**AIM OF THE TASK**
Exactly as written, transcribe the data from its opening line through the line containing "### Overview". Leave every picture out.

**RECORDS SUPPLIED**

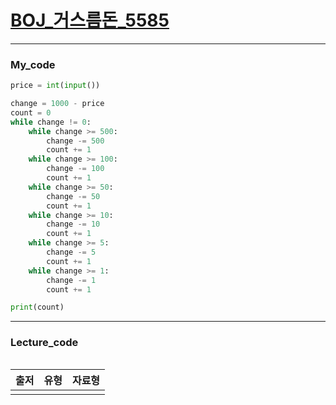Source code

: # [BOJ_거스름돈_5585](https://www.acmicpc.net/problem/5585)
***
### My_code
```python
price = int(input())

change = 1000 - price
count = 0
while change != 0:
    while change >= 500:
        change -= 500
        count += 1
    while change >= 100:
        change -= 100
        count += 1
    while change >= 50:
        change -= 50
        count += 1
    while change >= 10:
        change -= 10
        count += 1
    while change >= 5:
        change -= 5
        count += 1
    while change >= 1:
        change -= 1
        count += 1

print(count)
```
***
### Lecture_code
```python

```
|출저|유형|자료형|
|:---:|:---:|:---:|
||||
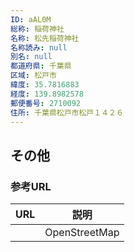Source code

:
 ```yaml
---
ID: aAL0M
総称: 稲荷神社
名称: 松先稲荷神社
名称読み: null
別名: null
都道府県: 千葉県
区域: 松戸市
緯度: 35.7816883
経度: 139.8982578
郵便番号: 2710092
住所: 千葉県松戸市松戸１４２６
---
```


## その他

### 参考URL

| URL | 説明          |
| --- | ------------- |
|     | OpenStreetMap |
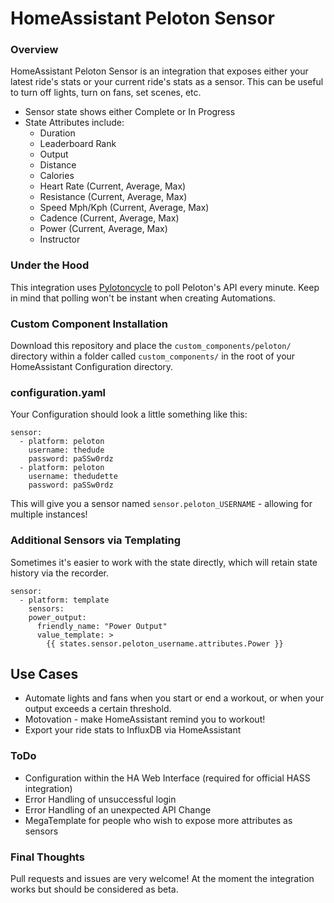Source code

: # HomeAssistant Peloton Sensor

### Overview
HomeAssistant Peloton Sensor is an integration that exposes either your latest ride's stats or your current ride's stats as a sensor. This can be useful to turn off lights, turn on fans, set scenes, etc. 
- Sensor state shows either Complete or In Progress
- State Attributes include:
  - Duration
  - Leaderboard Rank
  - Output
  - Distance
  - Calories
  - Heart Rate (Current, Average, Max)
  - Resistance (Current, Average, Max)
  - Speed Mph/Kph (Current, Average, Max)
  - Cadence (Current, Average, Max)
  - Power (Current, Average, Max)
  - Instructor

### Under the Hood
This integration uses [Pylotoncycle](https://pypi.org/project/pylotoncycle/) to poll Peloton's API every minute. Keep in mind that polling won't be instant when creating Automations. 

### Custom Component Installation
Download this repository and place the `custom_components/peloton/` directory within a folder called `custom_components/` in the root of your HomeAssistant Configuration directory.

### configuration.yaml
Your Configuration should look a little something like this:

```
sensor:
  - platform: peloton
    username: thedude
    password: paSSw0rdz
  - platform: peloton
    username: thedudette
    password: paSSw0rdz
```

This will give you a sensor named `sensor.peloton_USERNAME` - allowing for multiple instances!

### Additional Sensors via Templating
Sometimes it's easier to work with the state directly, which will retain state history via the recorder. 
```
sensor:
  - platform: template
    sensors:
    power_output:
      friendly_name: "Power Output"
      value_template: >
        {{ states.sensor.peloton_username.attributes.Power }}
```

## Use Cases
- Automate lights and fans when you start or end a workout, or when your output exceeds a certain threshold. 
- Motovation - make HomeAssistant remind you to workout!
- Export your ride stats to InfluxDB via HomeAssistant

### ToDo
* Configuration within the HA Web Interface (required for official HASS integration)
* Error Handling of unsuccessful login
* Error Handling of an unexpected API Change
* MegaTemplate for people who wish to expose more attributes as sensors

### Final Thoughts
Pull requests and issues are very welcome! At the moment the integration works but should be considered as beta. 
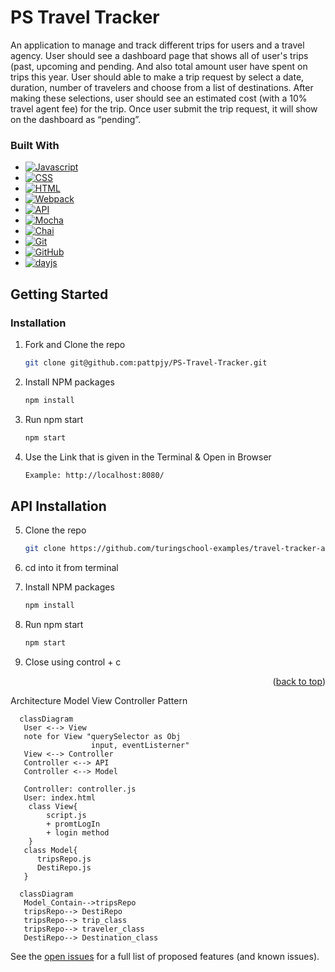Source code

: # PS Travel Tracker

An application to manage and track different trips for users and a travel agency.  User should see a dashboard page that shows all of user's trips (past, upcoming and pending. And also total amount user have spent on trips this year. User should able to make a trip request by select a date, duration, number of travelers and choose from a list of destinations. After making these selections, user should see an estimated cost (with a 10% travel agent fee) for the trip. Once user submit the trip request, it will show on the dashboard as “pending”.

### Built With

- [![Javascript][javascript.js]][javascript-url]
- [![CSS][css]][css-url]
- [![HTML][html]][html-url]
- [![Webpack][webpack]][webpack-url]
- [![API][api]][api-url]
- [![Mocha][mocha]][mocha-url]
- [![Chai][chai]][chai-url]
- [![Git][git]][git-url]
- [![GitHub][github]][github-url]
- [![dayjs][dayjs]][dayjs-url]

## Getting Started

### Installation

1. Fork and Clone the repo
   ```sh
   git clone git@github.com:pattpjy/PS-Travel-Tracker.git
   ```
2. Install NPM packages
   ```sh
   npm install
   ```
3. Run npm start
   ```sh
   npm start
   ```
4. Use the Link that is given in the Terminal & Open in Browser
   ```sh
   Example: http://localhost:8080/
   ```
   
## API Installation

5. Clone the repo
   ```sh
   git clone https://github.com/turingschool-examples/travel-tracker-api 
   ```
6. cd into it from terminal

7. Install NPM packages
   ```sh
   npm install
   ```
8. Run npm start
   ```sh
   npm start
   ```
9. Close using control + c

<p align="right">(<a href="#readme-top">back to top</a>)</p>

<!-- Architecture -->
Architecture Model View Controller Pattern
```mermaid
  classDiagram
   User <--> View
   note for View "querySelector as Obj
                  input, eventListerner"
   View <--> Controller
   Controller <--> API 
   Controller <--> Model
  
   Controller: controller.js
   User: index.html
    class View{
        script.js
        + promtLogIn
        + login method
    }
   class Model{
      tripsRepo.js 
      DestiRepo.js
   }
```
```mermaid
  classDiagram
   Model_Contain-->tripsRepo
   tripsRepo--> DestiRepo
   tripsRepo--> trip_class
   tripsRepo--> traveler_class
   DestiRepo--> Destination_class
```
<!-- ROADMAP -->

See the [open issues](https://github.com/pattpjy/PS-Travel-Tracker/issues) for a full list of proposed features (and known issues).



[patt-badge]: https://img.shields.io/badge/-Patt%20Sookmark-brightgreen
[patt-url]: https://github.com/pattpjy

[mocha]: https://img.shields.io/badge/Mocha-FF2D20?style=for-the-badge&logo=mocha&logoColor=white
[mocha-url]: https://mochajs.org/
[chai]: https://img.shields.io/badge/Chai-20232A?style=for-the-badge&logo=chai&logoColor=61DAFB
[chai-url]: https://www.chaijs.com/
[webpack]: https://img.shields.io/badge/Webpack-563D7C?style=for-the-badge&logo=webpack&logoColor=white
[webpack-url]: https://webpack.js.org/
[dayjs]: https://img.shields.io/badge/-dayjs-fb6052?style=for-the-badge
[dayjs-url]: https://www.npmjs.com/package/dayjs
[css]: https://img.shields.io/badge/CSS-000000?style=for-the-badge&logo=css&logoColor=white
[css-url]: https://www.w3.org/Style/CSS/Overview.en.html
[html]: https://img.shields.io/badge/HTML-4A4A55?style=for-the-badge&logo=HTML&logoColor=FF3E00
[html-url]: https://www.w3schools.com/howto/howto_make_a_website.asp
[javascript.js]: https://img.shields.io/badge/JavaScript-0769AD?style=for-the-badge&logo=javascript&logoColor=white
[javascript-url]: https://www.javascript.com/
[api]: https://img.shields.io/badge/API-15EA75?style=for-the-badge&logo=HTML&logoColor=FF3E00
[api-url]: https://www.w3schools.com/js/js_api_intro.asp
[github]: https://img.shields.io/badge/GitHub-22043C?style=for-the-badge&logo=github&logoColor=FF3E00
[github-url]: https://github.com/
[git]: https://img.shields.io/badge/Git-2E0305?style=for-the-badge&logo=git&logoColor=FF3E00
[git-url]: https://git-scm.com/
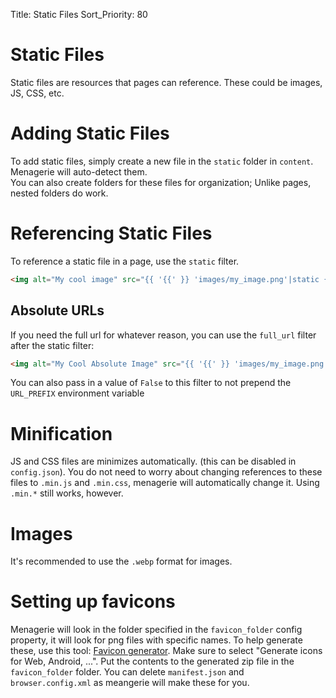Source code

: Title: Static Files
Sort_Priority: 80

# Static Files

Static files are resources that pages can reference. These could be images, JS, CSS, etc.

# Adding Static Files

To add static files, simply create a new file in the `static` folder in `content`. Menagerie will auto-detect them.  
You can also create folders for these files for organization; Unlike pages, nested folders do work.

# Referencing Static Files

To reference a static file in a page, use the `static` filter.

```html
<img alt="My cool image" src="{{ '{{' }} 'images/my_image.png'|static {{ '}}' }}"/>
```

## Absolute URLs

If you need the full url for whatever reason, you can use the `full_url` filter after the static filter:

```html
<img alt="My Cool Absolute Image" src="{{ '{{' }} 'images/my_image.png'|static|full_url {{ '}}' }}"/>
```

You can also pass in a value of `False` to this filter to not prepend the `URL_PREFIX` environment variable

# Minification

JS and CSS files are minimizes automatically. (this can be disabled in `config.json`). You do not need to worry about
changing references to these files to `.min.js` and `.min.css`, menagerie will automatically change it. Using `.min.*`
still works, however.

# Images

It's recommended to use the `.webp` format for images.

# Setting up favicons

Menagerie will look in the folder specified in the `favicon_folder` config property, it will look for png files with specific names.  To help generate these, use this tool: [Favicon generator](https://www.favicon-generator.org/).  Make sure to select "Generate icons for Web, Android, ...".  Put the contents to the generated zip file in the `favicon_folder` folder.  You can delete `manifest.json` and `browser.config.xml` as meangerie will make these for you. 
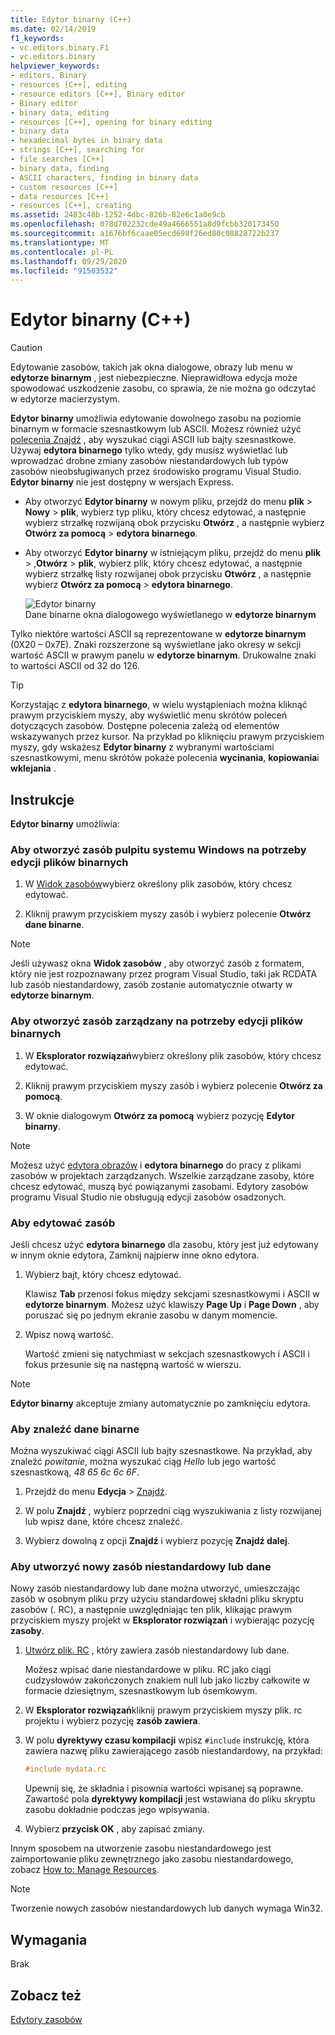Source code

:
 ```yaml
---
title: Edytor binarny (C++)
ms.date: 02/14/2019
f1_keywords:
- vc.editors.binary.F1
- vc.editors.binary
helpviewer_keywords:
- editors, Binary
- resources [C++], editing
- resource editors [C++], Binary editor
- Binary editor
- binary data, editing
- resources [C++], opening for binary editing
- binary data
- hexadecimal bytes in binary data
- strings [C++], searching for
- file searches [C++]
- binary data, finding
- ASCII characters, finding in binary data
- custom resources [C++]
- data resources [C++]
- resources [C++], creating
ms.assetid: 2483c48b-1252-4dbc-826b-82e6c1a0e9cb
ms.openlocfilehash: 078d702232cde49a4666551a8d9fcbb320173450
ms.sourcegitcommit: a1676bf6caae05ecd698f26ed80c08828722b237
ms.translationtype: MT
ms.contentlocale: pl-PL
ms.lasthandoff: 09/29/2020
ms.locfileid: "91503532"
---
```

# <a name="binary-editor-c"></a>Edytor binarny (C++)

> [!CAUTION]
> Edytowanie zasobów, takich jak okna dialogowe, obrazy lub menu w **edytorze binarnym** , jest niebezpieczne. Nieprawidłowa edycja może spowodować uszkodzenie zasobu, co sprawia, że nie można go odczytać w edytorze macierzystym.

**Edytor binarny** umożliwia edytowanie dowolnego zasobu na poziomie binarnym w formacie szesnastkowym lub ASCII. Możesz również użyć [polecenia Znajdź](/visualstudio/ide/reference/find-command) , aby wyszukać ciągi ASCII lub bajty szesnastkowe. Używaj **edytora binarnego** tylko wtedy, gdy musisz wyświetlać lub wprowadzać drobne zmiany zasobów niestandardowych lub typów zasobów nieobsługiwanych przez środowisko programu Visual Studio. **Edytor binarny** nie jest dostępny w wersjach Express.

- Aby otworzyć **Edytor binarny** w nowym pliku, przejdź do menu **plik**  >  **Nowy**  >  **plik**, wybierz typ pliku, który chcesz edytować, a następnie wybierz strzałkę rozwijaną obok przycisku **Otwórz** , a następnie wybierz **Otwórz za pomocą**  >  **edytora binarnego**.

- Aby otworzyć **Edytor binarny** w istniejącym pliku, przejdź do menu **plik**  >  ,**Otwórz**  >  **plik**, wybierz plik, który chcesz edytować, a następnie wybierz strzałkę listy rozwijanej obok przycisku **Otwórz** , a następnie wybierz **Otwórz za pomocą**  >  **edytora binarnego**.

   ![Edytor binarny](../mfc/media/vcbinaryeditor2.gif "vcBinaryEditor2")<br/>
   Dane binarne okna dialogowego wyświetlanego w **edytorze binarnym**

Tylko niektóre wartości ASCII są reprezentowane w **edytorze binarnym** (0X20 – 0x7E). Znaki rozszerzone są wyświetlane jako okresy w sekcji wartość ASCII w prawym panelu w **edytorze binarnym**. Drukowalne znaki to wartości ASCII od 32 do 126.

> [!TIP]
> Korzystając z **edytora binarnego**, w wielu wystąpieniach można kliknąć prawym przyciskiem myszy, aby wyświetlić menu skrótów poleceń dotyczących zasobów. Dostępne polecenia zależą od elementów wskazywanych przez kursor. Na przykład po kliknięciu prawym przyciskiem myszy, gdy wskażesz **Edytor binarny** z wybranymi wartościami szesnastkowymi, menu skrótów pokaże polecenia **wycinania**, **kopiowania**i **wklejania** .

## <a name="how-to"></a>Instrukcje

**Edytor binarny** umożliwia:

### <a name="to-open-a-windows-desktop-resource-for-binary-editing"></a>Aby otworzyć zasób pulpitu systemu Windows na potrzeby edycji plików binarnych

1. W [Widok zasobów](how-to-create-a-resource-script-file.md#create-resources)wybierz określony plik zasobów, który chcesz edytować.

1. Kliknij prawym przyciskiem myszy zasób i wybierz polecenie **Otwórz dane binarne**.

> [!NOTE]
> Jeśli używasz okna **Widok zasobów** , aby otworzyć zasób z formatem, który nie jest rozpoznawany przez program Visual Studio, taki jak RCDATA lub zasób niestandardowy, zasób zostanie automatycznie otwarty w **edytorze binarnym**.

### <a name="to-open-a-managed-resource-for-binary-editing"></a>Aby otworzyć zasób zarządzany na potrzeby edycji plików binarnych

1. W **Eksplorator rozwiązań**wybierz określony plik zasobów, który chcesz edytować.

1. Kliknij prawym przyciskiem myszy zasób i wybierz polecenie **Otwórz za pomocą**.

1. W oknie dialogowym **Otwórz za pomocą** wybierz pozycję **Edytor binarny**.

> [!NOTE]
> Możesz użyć [edytora obrazów](image-editor-for-icons.md) i **edytora binarnego** do pracy z plikami zasobów w projektach zarządzanych. Wszelkie zarządzane zasoby, które chcesz edytować, muszą być powiązanymi zasobami. Edytory zasobów programu Visual Studio nie obsługują edycji zasobów osadzonych.

### <a name="to-edit-a-resource"></a>Aby edytować zasób

Jeśli chcesz użyć **edytora binarnego** dla zasobu, który jest już edytowany w innym oknie edytora, Zamknij najpierw inne okno edytora.

1. Wybierz bajt, który chcesz edytować.

   Klawisz **Tab** przenosi fokus między sekcjami szesnastkowymi i ASCII w **edytorze binarnym**. Możesz użyć klawiszy **Page Up** i **Page Down** , aby poruszać się po jednym ekranie zasobu w danym momencie.

1. Wpisz nową wartość.

   Wartość zmieni się natychmiast w sekcjach szesnastkowych i ASCII i fokus przesunie się na następną wartość w wierszu.

> [!NOTE]
> **Edytor binarny** akceptuje zmiany automatycznie po zamknięciu edytora.

### <a name="to-find-binary-data"></a>Aby znaleźć dane binarne

Można wyszukiwać ciągi ASCII lub bajty szesnastkowe. Na przykład, aby znaleźć *powitanie*, można wyszukać ciąg *Hello* lub jego wartość szesnastkową, *48 65 6c 6c 6F*.

1. Przejdź do menu **Edycja**  >  [Znajdź](/visualstudio/ide/reference/find-command).

1. W polu **Znajdź** , wybierz poprzedni ciąg wyszukiwania z listy rozwijanej lub wpisz dane, które chcesz znaleźć.

1. Wybierz dowolną z opcji **Znajdź** i wybierz pozycję **Znajdź dalej**.

### <a name="to-create-a-new-custom-or-data-resource"></a>Aby utworzyć nowy zasób niestandardowy lub dane

Nowy zasób niestandardowy lub dane można utworzyć, umieszczając zasób w osobnym pliku przy użyciu standardowej składni pliku skryptu zasobów (. RC), a następnie uwzględniając ten plik, klikając prawym przyciskiem myszy projekt w **Eksplorator rozwiązań** i wybierając pozycję **zasoby**.

1. [Utwórz plik. RC](how-to-create-a-resource-script-file.md) , który zawiera zasób niestandardowy lub dane.

   Możesz wpisać dane niestandardowe w pliku. RC jako ciągi cudzysłowów zakończonych znakiem null lub jako liczby całkowite w formacie dziesiętnym, szesnastkowym lub ósemkowym.

1. W **Eksplorator rozwiązań**kliknij prawym przyciskiem myszy plik. rc projektu i wybierz pozycję **zasób zawiera**.

1. W polu **dyrektywy czasu kompilacji** wpisz `#include` instrukcję, która zawiera nazwę pliku zawierającego zasób niestandardowy, na przykład:

    ```cpp
    #include mydata.rc
    ```

   Upewnij się, że składnia i pisownia wartości wpisanej są poprawne. Zawartość pola **dyrektywy kompilacji** jest wstawiana do pliku skryptu zasobu dokładnie podczas jego wpisywania.

1. Wybierz **przycisk OK** , aby zapisać zmiany.

Innym sposobem na utworzenie zasobu niestandardowego jest zaimportowanie pliku zewnętrznego jako zasobu niestandardowego, zobacz [How to: Manage Resources](./how-to-copy-resources.md).

> [!NOTE]
> Tworzenie nowych zasobów niestandardowych lub danych wymaga Win32.

## <a name="requirements"></a>Wymagania

Brak

## <a name="see-also"></a>Zobacz też

[Edytory zasobów](resource-editors.md)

**EXERCISE SOLUTION**
Source code

: # [BOJ_거스름돈_5585](https://www.acmicpc.net/problem/5585)
***
### My_code
```python
price = int(input())

change = 1000 - price
count = 0
while change != 0:
    while change >= 500:
        change -= 500
        count += 1
    while change >= 100:
        change -= 100
        count += 1
    while change >= 50:
        change -= 50
        count += 1
    while change >= 10:
        change -= 10
        count += 1
    while change >= 5:
        change -= 5
        count += 1
    while change >= 1:
        change -= 1
        count += 1

print(count)
```
***
### Lecture_code
```python

```
|출저|유형|자료형|
|:---:|:---:|:---:|
||||
Source code

:
 ```yaml
---
ID: aAL0M
総称: 稲荷神社
名称: 松先稲荷神社
名称読み: null
別名: null
都道府県: 千葉県
区域: 松戸市
緯度: 35.7816883
経度: 139.8982578
郵便番号: 2710092
住所: 千葉県松戸市松戸１４２６
---
```


## その他

### 参考URL

| URL | 説明          |
| --- | ------------- |
|     | OpenStreetMap |
Source code

: # HomeAssistant Peloton Sensor

### Overview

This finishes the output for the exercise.